DESCRIPTION OF THE TASK: Please work out how many lines in the entries below include the string "write", and reply with the number alone.

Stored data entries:
#####

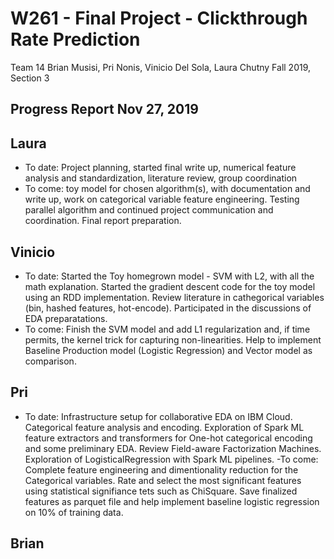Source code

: # W261 - Final Project - Clickthrough Rate Prediction

Team 14
Brian Musisi, Pri Nonis, Vinicio Del Sola, Laura Chutny
Fall 2019, Section 3

## Progress Report Nov 27, 2019

## Laura
- To date: Project planning, started final write up, numerical feature analysis and standardization, literature review, group coordination
- To come: toy model for chosen algorithm(s), with documentation and write up, work on categorical variable feature engineering. Testing parallel algorithm and continued project communication and coordination. Final report preparation.

## Vinicio
- To date: Started the Toy homegrown model - SVM with L2, with all the math explanation. Started the gradient descent code for the toy model using an RDD implementation. Review literature in cathegorical variables (bin, hashed features, hot-encode). Participated in the discussions of EDA preparatations.
- To come: Finish the SVM model and add L1 regularization and, if time permits, the kernel trick for capturing non-linearities. Help to implement Baseline Production model (Logistic Regression) and Vector model as comparison.

## Pri
- To date: Infrastructure setup for collaborative EDA on IBM Cloud. Categorical feature analysis and encoding. Exploration of Spark ML feature extractors and transformers for One-hot categorical encoding and some preliminary EDA. Review Field-aware Factorization Machines. Exploration of LogisticalRegression with Spark ML pipelines.
-To come: Complete feature engineering and dimentionality reduction for the Categorical variables. Rate and select the most significant features using statistical signifiance tets such as ChiSquare. Save finalized features as parquet file and help implement baseline logistic regression on 10% of training data.

## Brian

#####

RESPONSE FOR THIS EXERCISE: 2